Below are lines of data; restate word for word those running from the line containing "When loading the" to the line containing "Karl Langer - https://github.com/KLanger98", inclusive, and no others.

- DATA
· · ·
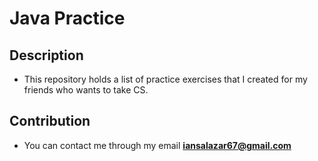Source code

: # Java Practice

## Description
* This repository holds a list of practice exercises that I created for my friends who wants to take CS.

## Contribution
* You can contact me through my email **iansalazar67@gmail.com**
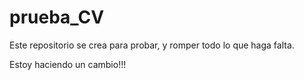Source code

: # prueba_CV

Este repositorio se crea para probar, y romper todo lo que haga falta.

Estoy haciendo un cambio!!!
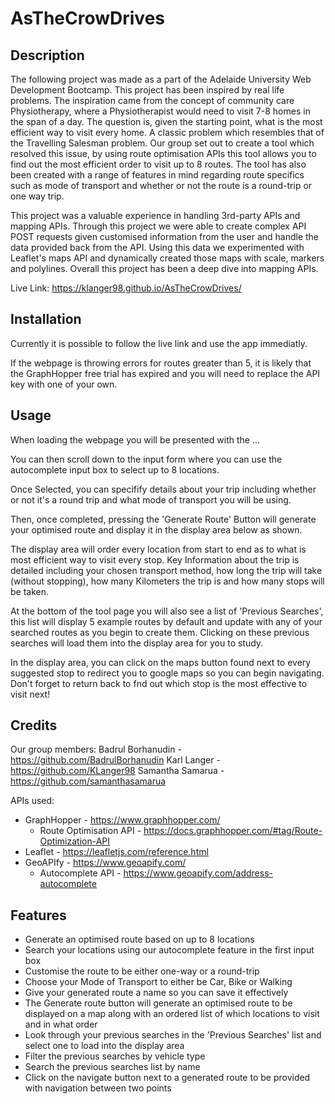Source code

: # AsTheCrowDrives
 
 ## Description
The following project was made as a part of the Adelaide University Web Development Bootcamp. This project has been inspired by real life problems. The inspiration came from the concept of community care Physiotherapy, where a Physiotherapist would need to visit 7-8 homes in the span of a day. The question is, given the starting point, what is the most efficient way to visit every home. A classic problem which resembles that of the Travelling Salesman problem. Our group set out to create a tool which resolved this issue, by using route optimisation APIs this tool allows you to find out the most efficient order to visit up to 8 routes. The tool has also been created with a range of features in mind regarding route specifics such as mode of transport and whether or not the route is a round-trip or one way trip.

This project was a valuable experience in handling 3rd-party APIs and mapping APIs. Through this project we were able to create complex API POST requests given customised information from the user and handle the data provided back from the API. Using this data we experimented with Leaflet's maps API and dynamically created those maps with scale, markers and polylines. Overall this project has been a deep dive into mapping APIs.

Live Link: https://klanger98.github.io/AsTheCrowDrives/

 ## Installation
Currently it is possible to follow the live link and use the app immediatly. 

If the webpage is throwing errors for routes greater than 5, it is likely that the GraphHopper free trial has expired and you will need to replace the API key with one of your own.
 
 ## Usage
 When loading the webpage you will be presented with the ...

You can then scroll down to the input form where you can use the autocomplete input box to select up to 8 locations. 

Once Selected, you can specifify details about your trip including whether or not it's a round trip and what mode of transport you will be using. 

Then, once completed, pressing the 'Generate Route' Button will generate your optimised route and display it in the display area below as shown.

The display area will order every location from start to end as to what is most efficient way to visit every stop. Key Information about the trip is detailed including your chosen transport method, how long the trip will take (without stopping), how many Kilometers the trip is and how many stops will be taken. 

At the bottom of the tool page you will also see a list of 'Previous Searches', this list will display 5 example routes by default and update with any of your searched routes as you begin to create them. Clicking on these previous searches will load them into the display area for you to study.

In the display area, you can click on the maps button found next to every suggested stop to redirect you to google maps so you can begin navigating. Don't forget to return back to fnd out which stop is the most effective to visit next!
 
## Credits

Our group members:
Badrul Borhanudin - https://github.com/BadrulBorhanudin
Karl Langer - https://github.com/KLanger98 
Samantha Samarua - https://github.com/samanthasamarua 


APIs used:
- GraphHopper - https://www.graphhopper.com/
    - Route Optimisation API - https://docs.graphhopper.com/#tag/Route-Optimization-API
- Leaflet - https://leafletjs.com/reference.html
- GeoAPIfy - https://www.geoapify.com/
    - Autocomplete API - https://www.geoapify.com/address-autocomplete

## Features
- Generate an optimised route based on up to 8 locations 
- Search your locations using our autocomplete feature in the first input box
- Customise the route to be either one-way or a round-trip
- Choose your Mode of Transport to either be Car, Bike or Walking 
- Give your generated route a name so you can save it effectively
- The Generate route button will generate an optimised route to be displayed on a map along with an ordered list of which locations to visit and in what order
- Look through your previous searches in the 'Previous Searches' list and select one to load into the display area 
- Filter the previous searches by vehicle type
- Search the previous searches list by name
- Click on the navigate button next to a generated route to be provided with navigation between two points 




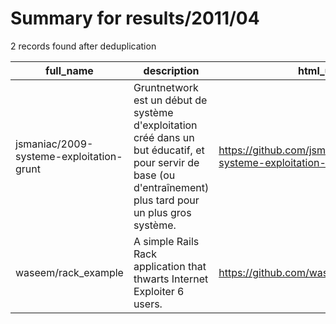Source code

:
# Summary for results/2011/04
    
2 records found after deduplication

| full_name | description | html_url | matched_list | matched_count | pushed_at | size | stargazers_count | language | forks_count |
|------------------------------------------|----------------------------------------------------------------------------------------------------------------------------------------------------------------|-------------------------------------------------------------|----------------|-----------------|---------------------------|--------|--------------------|------------|---------------|
| jsmaniac/2009-systeme-exploitation-grunt | Gruntnetwork est un début de système d'exploitation créé dans un but éducatif, et pour servir de base (ou d'entraînement) plus tard pour un plus gros système. | https://github.com/jsmaniac/2009-systeme-exploitation-grunt | ['exploit'] | 1 | 2011-04-15 00:25:00+00:00 | 308 | 1 | C | 0 |
| waseem/rack_example | A simple Rails Rack application that thwarts Internet Exploiter 6 users. | https://github.com/waseem/rack_example | ['exploit'] | 1 | 2011-04-17 18:12:38+00:00 | 168 | 1 | JavaScript | 0 |
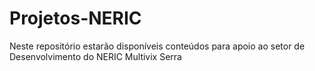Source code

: # Projetos-NERIC
Neste repositório estarão disponíveis conteúdos para apoio ao setor de Desenvolvimento do NERIC Multivix Serra

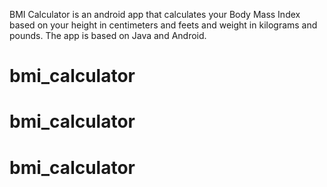 BMI Calculator is an android app that calculates your Body Mass Index based on your height in centimeters and feets and weight in kilograms and pounds.
The app is based on Java and Android.
# bmi_calculator
# bmi_calculator
# bmi_calculator
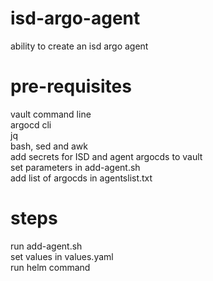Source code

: # isd-argo-agent
ability to create an isd argo agent

# pre-requisites 
vault command line  
argocd cli  
jq  
bash, sed and awk  
add secrets for ISD and agent argocds to vault   
set parameters in add-agent.sh   
add list of argocds in agentslist.txt 
# steps
run add-agent.sh   
set values in values.yaml  
run helm command  
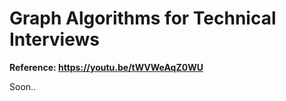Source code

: # Graph Algorithms for Technical Interviews

**Reference: https://youtu.be/tWVWeAqZ0WU**

Soon..

<br>
<br>
<br>
<br>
· · ·
- TASK RESULT
 When loading the webpage you will be presented with the ...

You can then scroll down to the input form where you can use the autocomplete input box to select up to 8 locations. 

Once Selected, you can specifify details about your trip including whether or not it's a round trip and what mode of transport you will be using. 

Then, once completed, pressing the 'Generate Route' Button will generate your optimised route and display it in the display area below as shown.

The display area will order every location from start to end as to what is most efficient way to visit every stop. Key Information about the trip is detailed including your chosen transport method, how long the trip will take (without stopping), how many Kilometers the trip is and how many stops will be taken. 

At the bottom of the tool page you will also see a list of 'Previous Searches', this list will display 5 example routes by default and update with any of your searched routes as you begin to create them. Clicking on these previous searches will load them into the display area for you to study.

In the display area, you can click on the maps button found next to every suggested stop to redirect you to google maps so you can begin navigating. Don't forget to return back to fnd out which stop is the most effective to visit next!
 
## Credits

Our group members:
Badrul Borhanudin - https://github.com/BadrulBorhanudin
Karl Langer - https://github.com/KLanger98 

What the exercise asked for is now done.